# Instapot to Pasteurize?



## Michaela Van Mecl (Sep 3, 2018)

Who uses the instapot to pasteurize milk?

Do you like it? How much can you do at a time?

*Instant Pot Ultra 10-in-1 is what I'm looking at =)*


----------



## ksalvagno (Oct 6, 2009)

I've been wanting to try to make yogurt but haven't tried it yet. I would think you could use it for pasteurizing but not sure.


----------



## KST Goat Farm (Jul 29, 2019)

I have tried pasteurizeing milk in an Instant pot. I did a full gallon. When it was done, it tastes sour but it was fresh when I put it in. I only did it once so I don't know if I did something wrong or what.
I would say if you have milk to spare, try it. You might have better luck that me. 
You can always use sour milk in other recipes so it is not like it would be totally ruined.


----------



## KST Goat Farm (Jul 29, 2019)

ksalvagno said:


> I've been wanting to try to make yogurt but haven't tried it yet. I would think you could use it for pasteurizing but not sure.

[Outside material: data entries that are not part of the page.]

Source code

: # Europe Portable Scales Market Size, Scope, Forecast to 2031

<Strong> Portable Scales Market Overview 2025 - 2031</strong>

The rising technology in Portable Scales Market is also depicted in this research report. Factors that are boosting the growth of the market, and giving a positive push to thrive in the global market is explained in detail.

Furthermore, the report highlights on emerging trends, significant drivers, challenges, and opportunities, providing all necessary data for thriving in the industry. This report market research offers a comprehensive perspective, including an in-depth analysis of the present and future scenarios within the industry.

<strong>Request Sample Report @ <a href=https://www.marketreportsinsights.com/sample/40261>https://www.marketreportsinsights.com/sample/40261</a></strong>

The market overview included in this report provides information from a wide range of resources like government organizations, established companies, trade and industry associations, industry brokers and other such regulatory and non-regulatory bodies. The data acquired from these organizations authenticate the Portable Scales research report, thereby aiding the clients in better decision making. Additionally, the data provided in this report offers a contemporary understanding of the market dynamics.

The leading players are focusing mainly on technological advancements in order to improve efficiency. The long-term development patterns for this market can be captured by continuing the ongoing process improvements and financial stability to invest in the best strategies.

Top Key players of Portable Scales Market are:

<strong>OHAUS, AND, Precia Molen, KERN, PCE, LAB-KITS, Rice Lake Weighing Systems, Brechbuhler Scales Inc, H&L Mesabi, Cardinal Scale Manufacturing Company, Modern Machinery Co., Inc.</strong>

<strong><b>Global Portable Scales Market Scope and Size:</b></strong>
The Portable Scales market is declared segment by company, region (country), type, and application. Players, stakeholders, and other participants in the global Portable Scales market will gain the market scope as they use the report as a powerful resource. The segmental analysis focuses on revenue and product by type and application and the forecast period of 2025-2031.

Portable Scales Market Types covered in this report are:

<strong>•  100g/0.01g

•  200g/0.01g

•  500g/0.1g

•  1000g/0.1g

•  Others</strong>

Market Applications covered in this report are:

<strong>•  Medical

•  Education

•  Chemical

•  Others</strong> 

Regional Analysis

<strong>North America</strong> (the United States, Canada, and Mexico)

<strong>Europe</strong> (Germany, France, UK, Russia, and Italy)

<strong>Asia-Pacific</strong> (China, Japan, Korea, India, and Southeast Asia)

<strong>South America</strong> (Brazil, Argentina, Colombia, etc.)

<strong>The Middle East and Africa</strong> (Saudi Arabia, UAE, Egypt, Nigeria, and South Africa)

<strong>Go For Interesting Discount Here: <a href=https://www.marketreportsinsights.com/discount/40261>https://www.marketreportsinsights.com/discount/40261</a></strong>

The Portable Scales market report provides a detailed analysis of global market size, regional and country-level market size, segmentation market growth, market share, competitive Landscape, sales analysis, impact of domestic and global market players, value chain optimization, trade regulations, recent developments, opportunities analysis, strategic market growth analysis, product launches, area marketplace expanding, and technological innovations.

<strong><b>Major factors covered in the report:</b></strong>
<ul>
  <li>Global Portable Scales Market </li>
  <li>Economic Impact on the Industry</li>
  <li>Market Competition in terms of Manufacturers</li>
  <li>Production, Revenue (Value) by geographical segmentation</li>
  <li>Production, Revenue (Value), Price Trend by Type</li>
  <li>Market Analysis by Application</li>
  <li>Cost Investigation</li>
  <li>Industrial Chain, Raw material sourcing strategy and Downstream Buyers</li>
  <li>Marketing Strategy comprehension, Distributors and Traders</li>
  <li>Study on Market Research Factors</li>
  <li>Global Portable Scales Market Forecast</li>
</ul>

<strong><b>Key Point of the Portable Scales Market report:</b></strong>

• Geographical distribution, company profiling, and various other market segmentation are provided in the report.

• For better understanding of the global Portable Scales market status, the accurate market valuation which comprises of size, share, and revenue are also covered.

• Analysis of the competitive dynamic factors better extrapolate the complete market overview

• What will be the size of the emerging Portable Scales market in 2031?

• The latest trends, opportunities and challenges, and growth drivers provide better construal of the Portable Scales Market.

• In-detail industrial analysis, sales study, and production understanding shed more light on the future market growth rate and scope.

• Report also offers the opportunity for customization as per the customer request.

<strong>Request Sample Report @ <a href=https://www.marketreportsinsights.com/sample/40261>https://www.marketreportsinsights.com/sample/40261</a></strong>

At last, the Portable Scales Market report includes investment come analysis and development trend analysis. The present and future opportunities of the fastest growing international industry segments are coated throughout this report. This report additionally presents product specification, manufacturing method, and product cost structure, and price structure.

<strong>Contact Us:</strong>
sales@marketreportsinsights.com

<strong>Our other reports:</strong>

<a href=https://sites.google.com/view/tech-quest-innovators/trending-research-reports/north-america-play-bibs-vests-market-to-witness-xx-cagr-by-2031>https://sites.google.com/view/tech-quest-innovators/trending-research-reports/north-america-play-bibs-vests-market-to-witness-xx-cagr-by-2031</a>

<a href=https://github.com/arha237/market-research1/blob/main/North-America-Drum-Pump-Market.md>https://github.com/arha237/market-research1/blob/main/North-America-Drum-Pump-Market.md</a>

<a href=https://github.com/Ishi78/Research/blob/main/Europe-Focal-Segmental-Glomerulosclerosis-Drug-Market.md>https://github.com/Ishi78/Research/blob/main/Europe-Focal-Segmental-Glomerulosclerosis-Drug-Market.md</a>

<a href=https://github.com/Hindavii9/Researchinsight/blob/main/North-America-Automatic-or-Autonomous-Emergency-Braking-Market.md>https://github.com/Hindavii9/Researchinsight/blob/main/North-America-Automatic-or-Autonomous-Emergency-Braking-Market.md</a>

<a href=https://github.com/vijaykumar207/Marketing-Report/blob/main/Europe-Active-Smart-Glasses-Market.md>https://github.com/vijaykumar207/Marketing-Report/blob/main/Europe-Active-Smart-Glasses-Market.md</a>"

I have made yogurt it an instant pot a couple times. I really like it. It is really easy.


----------



## Vaught003 (Jan 4, 2021)

Yes. I bought an instant pot for this purpose and use it daily for pasteurizing. I fell in love with it for cooking as well.


----------



## fcdairygoats (Jun 24, 2013)

How do you use it to pasteurize milk?


----------



## Vaught003 (Jan 4, 2021)

fcdairygoats said:


> How do you use it to pasteurize milk?


 It's under the yogurt function. It brings the milk up to temp and holds it there for the correct amount of time. Then you just have to bring the temp down within a certain amount of time. I do that by putting a jar with the milk in ice water.


----------



## TexasGoatMan (Jul 4, 2015)

If your goat is healthy then why do you want to pasteurize it? I know to kill any germs ! right ? Why bother just buy store milk and be done. You kill the good parts by the pasteurizing process.


----------



## dldolan (Jan 19, 2017)

I also pasteurize, many of us do, so no need to be rude, TexasGoatMan. Regardless of how clean you work, there is always a chance. I do a low-temp pasteurization, so am excited to hear about the Insta-pot! Thanks Vaught003!


----------